Mr MELHAM (Banks) (12:44): Mr Clerk, I move:

That the honourable member for Fisher, Peter Slipper, do take the chair of this House as Speaker.

Mr Clerk, I was first elected to this place on 24 March 1990 and I have had the opportunity to observe seven Speakers during that time. I want to say something in the first instance about the immediate past Speaker. I regard Mr Jenkins as having served with distinction in this House—

Honourable members: Hear, hear!

Mr MELHAM: doing himself and his party proud and more importantly doing this parliament proud.
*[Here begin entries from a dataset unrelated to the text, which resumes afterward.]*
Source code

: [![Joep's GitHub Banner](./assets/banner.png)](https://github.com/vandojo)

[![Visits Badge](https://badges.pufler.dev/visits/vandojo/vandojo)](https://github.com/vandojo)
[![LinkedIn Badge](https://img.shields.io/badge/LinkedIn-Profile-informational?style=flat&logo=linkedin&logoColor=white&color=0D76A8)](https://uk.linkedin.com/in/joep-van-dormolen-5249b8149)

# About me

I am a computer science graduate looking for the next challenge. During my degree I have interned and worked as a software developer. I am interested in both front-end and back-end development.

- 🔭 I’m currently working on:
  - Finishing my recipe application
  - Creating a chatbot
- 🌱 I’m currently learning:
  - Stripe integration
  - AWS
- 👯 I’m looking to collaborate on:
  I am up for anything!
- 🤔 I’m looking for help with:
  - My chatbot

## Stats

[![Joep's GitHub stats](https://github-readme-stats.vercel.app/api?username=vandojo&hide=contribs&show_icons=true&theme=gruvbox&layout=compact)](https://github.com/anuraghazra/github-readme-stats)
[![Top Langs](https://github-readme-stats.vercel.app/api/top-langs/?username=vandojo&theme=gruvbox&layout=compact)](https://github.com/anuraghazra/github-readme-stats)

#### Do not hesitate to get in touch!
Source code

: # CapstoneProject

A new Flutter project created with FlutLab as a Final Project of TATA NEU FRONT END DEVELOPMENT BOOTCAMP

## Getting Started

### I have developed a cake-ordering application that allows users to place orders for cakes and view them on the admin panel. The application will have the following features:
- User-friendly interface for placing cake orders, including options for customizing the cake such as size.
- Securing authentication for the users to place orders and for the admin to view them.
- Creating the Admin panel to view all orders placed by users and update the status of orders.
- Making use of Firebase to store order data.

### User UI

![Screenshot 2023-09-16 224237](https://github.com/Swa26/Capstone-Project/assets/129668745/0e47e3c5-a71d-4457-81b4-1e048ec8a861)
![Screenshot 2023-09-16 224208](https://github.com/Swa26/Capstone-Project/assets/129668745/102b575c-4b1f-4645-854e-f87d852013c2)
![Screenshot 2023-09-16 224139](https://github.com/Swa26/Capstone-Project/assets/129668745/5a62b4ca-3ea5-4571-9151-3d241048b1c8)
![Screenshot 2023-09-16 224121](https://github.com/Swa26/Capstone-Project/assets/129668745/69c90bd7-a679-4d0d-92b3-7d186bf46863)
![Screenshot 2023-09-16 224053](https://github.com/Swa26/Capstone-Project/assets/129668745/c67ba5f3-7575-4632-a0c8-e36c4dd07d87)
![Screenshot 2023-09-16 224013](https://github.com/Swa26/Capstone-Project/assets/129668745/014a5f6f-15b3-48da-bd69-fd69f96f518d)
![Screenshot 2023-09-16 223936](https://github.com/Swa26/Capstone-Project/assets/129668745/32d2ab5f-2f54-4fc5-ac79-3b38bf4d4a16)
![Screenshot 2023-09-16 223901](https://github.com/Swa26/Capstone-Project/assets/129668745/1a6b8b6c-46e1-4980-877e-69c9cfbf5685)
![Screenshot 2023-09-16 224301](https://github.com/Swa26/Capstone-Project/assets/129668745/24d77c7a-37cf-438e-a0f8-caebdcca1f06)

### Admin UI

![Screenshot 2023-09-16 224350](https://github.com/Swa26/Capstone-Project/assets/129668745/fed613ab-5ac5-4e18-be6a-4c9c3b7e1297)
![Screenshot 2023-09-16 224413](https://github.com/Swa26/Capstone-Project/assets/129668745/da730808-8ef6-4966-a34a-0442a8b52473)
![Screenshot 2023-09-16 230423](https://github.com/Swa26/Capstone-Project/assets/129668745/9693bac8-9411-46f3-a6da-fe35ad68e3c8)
Honourable members: Hear, hear!

Mr MELHAM: I am proud also to call him a friend. In relation to Mr Slipper, I moved on 28 September 2010 his nomination as Deputy Speaker of this place, and he was successful in that nomination. He has been Deputy Speaker since that time. If one goes to the Parliamentary Handbook one will see that he is eminently qualified to occupy the position of Speaker. He has been on the Speaker's panel since 18 February 2008. He was Parliamentary Secretary to the Minister for Finance and Administration from 21 October 1998 to 26 October 2004. He was acting parliamentary secretary to the Prime Minister from 14 March 2002 to 7 October 2003.

But I particularly want to talk about his service since he has been Deputy Speaker of this place, since 28 September 2010, and I do it through the prism of having served on the Privileges Committee, having served on the Procedures Committee of this House and having a strong love of the procedures of this place. Mr Slipper has impressed—because it has been a difficult position. He has not been intimidated. He has acted with independence and impartiality. He has, I think, incurred the wrath of some of those opposite with some of his actions, because he has observed the rules of this place.

So when one looks to who is to replace former Speaker Jenkins, one has to say: who is best capable of keeping the House in order? I say, without hesitation, that Mr Slipper, the member for Fisher, fits that bill—and fits it impeccably in terms of his service to this House.

I observed a press conference today that seemed to indicate that the opposition believe that the Speaker should come from the government side of the House—as if it were some convention, writ large. Let me say to all members of the House: that is fine but let us not rewrite history and let us not rewrite what those opposite have done. One of the first acts I was involved in when I was first elected to this parliament was the election of the then Speaker for that parliament. We actually had an election. The Liberal Party actually nominated one of their own for Speaker—Mr Dobie, who was defeated 79 to 67 on 8 May 1990. So the view of the Liberal Party at that stage was that they felt that one of their own was better to be Speaker, and it became a matter for the House. So it was not an unopposed position. Was it an accident in 1990? No; it was repeated.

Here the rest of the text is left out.